### Exercise
Only lines containing "Zotero" are wanted from the data below. Copy those lines.

Stored entries
↓

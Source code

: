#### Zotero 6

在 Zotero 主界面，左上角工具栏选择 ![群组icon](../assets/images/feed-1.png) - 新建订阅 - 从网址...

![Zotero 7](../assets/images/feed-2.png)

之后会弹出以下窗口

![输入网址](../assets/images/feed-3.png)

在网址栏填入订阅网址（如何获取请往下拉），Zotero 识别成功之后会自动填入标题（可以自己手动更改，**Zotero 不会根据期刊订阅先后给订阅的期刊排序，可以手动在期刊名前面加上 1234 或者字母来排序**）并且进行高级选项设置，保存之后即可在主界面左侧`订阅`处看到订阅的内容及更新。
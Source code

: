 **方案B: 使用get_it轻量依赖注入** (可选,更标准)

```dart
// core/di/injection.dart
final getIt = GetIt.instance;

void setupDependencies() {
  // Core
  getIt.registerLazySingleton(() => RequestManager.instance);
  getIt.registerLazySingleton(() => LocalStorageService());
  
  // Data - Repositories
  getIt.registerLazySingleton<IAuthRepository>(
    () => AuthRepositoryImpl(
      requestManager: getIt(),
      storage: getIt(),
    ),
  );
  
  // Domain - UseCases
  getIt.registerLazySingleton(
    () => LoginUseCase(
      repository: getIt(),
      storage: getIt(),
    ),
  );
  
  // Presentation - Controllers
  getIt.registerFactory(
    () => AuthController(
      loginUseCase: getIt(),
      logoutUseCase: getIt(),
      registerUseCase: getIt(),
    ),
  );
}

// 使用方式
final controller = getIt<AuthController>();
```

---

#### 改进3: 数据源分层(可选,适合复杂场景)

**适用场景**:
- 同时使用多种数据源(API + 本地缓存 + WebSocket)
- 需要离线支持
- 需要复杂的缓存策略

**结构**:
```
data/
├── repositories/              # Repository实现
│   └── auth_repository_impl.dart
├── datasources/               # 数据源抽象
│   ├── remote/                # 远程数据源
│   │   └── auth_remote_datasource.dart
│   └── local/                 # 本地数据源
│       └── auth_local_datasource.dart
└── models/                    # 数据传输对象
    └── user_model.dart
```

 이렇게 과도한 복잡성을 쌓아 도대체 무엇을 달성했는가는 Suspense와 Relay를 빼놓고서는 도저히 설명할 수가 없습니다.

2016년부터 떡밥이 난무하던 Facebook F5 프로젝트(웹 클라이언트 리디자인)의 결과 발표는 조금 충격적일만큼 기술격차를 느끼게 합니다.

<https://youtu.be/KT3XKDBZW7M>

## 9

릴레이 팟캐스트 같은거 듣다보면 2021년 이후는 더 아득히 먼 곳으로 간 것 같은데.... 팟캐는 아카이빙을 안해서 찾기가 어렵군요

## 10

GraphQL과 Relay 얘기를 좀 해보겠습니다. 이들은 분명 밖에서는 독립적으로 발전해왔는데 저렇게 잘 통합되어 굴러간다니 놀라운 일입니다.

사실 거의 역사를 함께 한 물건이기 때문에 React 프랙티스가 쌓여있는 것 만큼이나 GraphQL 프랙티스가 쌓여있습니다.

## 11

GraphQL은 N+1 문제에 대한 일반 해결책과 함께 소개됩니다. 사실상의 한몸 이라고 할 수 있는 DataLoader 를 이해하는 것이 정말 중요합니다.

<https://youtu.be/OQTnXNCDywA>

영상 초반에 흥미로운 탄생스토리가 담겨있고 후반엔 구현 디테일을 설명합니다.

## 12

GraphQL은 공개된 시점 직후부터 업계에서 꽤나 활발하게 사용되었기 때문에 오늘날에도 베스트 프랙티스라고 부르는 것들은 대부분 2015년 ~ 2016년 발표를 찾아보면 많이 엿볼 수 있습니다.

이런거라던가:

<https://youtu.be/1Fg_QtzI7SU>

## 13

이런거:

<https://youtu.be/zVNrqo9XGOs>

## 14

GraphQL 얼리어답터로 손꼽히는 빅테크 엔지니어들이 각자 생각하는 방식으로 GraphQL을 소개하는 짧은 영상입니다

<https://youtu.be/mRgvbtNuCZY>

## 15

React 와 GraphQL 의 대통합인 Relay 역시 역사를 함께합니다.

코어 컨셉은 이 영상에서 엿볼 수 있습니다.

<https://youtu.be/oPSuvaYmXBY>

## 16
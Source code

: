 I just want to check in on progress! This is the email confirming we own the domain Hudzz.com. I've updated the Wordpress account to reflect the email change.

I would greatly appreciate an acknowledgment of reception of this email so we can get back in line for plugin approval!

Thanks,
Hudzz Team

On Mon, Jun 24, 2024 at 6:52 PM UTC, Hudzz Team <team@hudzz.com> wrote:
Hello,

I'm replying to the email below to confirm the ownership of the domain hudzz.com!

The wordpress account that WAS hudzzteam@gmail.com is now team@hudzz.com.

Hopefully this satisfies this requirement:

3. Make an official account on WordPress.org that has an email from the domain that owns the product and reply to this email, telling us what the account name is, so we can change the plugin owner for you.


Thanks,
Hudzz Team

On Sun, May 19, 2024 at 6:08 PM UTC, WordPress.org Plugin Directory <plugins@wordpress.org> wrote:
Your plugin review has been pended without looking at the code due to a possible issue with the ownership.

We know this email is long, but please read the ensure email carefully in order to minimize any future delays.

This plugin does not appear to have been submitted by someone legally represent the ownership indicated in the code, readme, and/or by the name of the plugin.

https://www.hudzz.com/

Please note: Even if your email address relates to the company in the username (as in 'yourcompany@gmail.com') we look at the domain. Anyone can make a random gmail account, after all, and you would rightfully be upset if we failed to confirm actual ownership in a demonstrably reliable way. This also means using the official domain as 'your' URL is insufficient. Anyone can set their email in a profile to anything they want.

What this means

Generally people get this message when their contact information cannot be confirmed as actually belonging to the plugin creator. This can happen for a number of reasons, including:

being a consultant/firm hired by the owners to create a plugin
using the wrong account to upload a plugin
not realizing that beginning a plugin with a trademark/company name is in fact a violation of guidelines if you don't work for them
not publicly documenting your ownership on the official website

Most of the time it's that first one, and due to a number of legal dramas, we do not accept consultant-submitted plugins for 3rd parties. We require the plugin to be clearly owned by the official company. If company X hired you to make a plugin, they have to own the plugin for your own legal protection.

↑

### Worked solution
:#### Zotero 6
在 Zotero 主界面，左上角工具栏选择 ![群组icon](../assets/images/feed-1.png) - 新建订阅 - 从网址...
![Zotero 7](../assets/images/feed-2.png)
在网址栏填入订阅网址（如何获取请往下拉），Zotero 识别成功之后会自动填入标题（可以自己手动更改，**Zotero 不会根据期刊订阅先后给订阅的期刊排序，可以手动在期刊名前面加上 1234 或者字母来排序**）并且进行高级选项设置，保存之后即可在主界面左侧`订阅`处看到订阅的内容及更新。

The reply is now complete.